■ What this task involves ■
Retype all of the data word for word, without pictures.

■ Data for this task ■

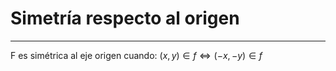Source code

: # Simetría respecto al origen
***
F es simétrica al eje origen cuando:
$(x,y) \in f \Longleftrightarrow (-x,-y) \in f$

■ Written solution ■
Source code

: # Simetría respecto al origen
***
F es simétrica al eje origen cuando:
$(x,y) \in f \Longleftrightarrow (-x,-y) \in f$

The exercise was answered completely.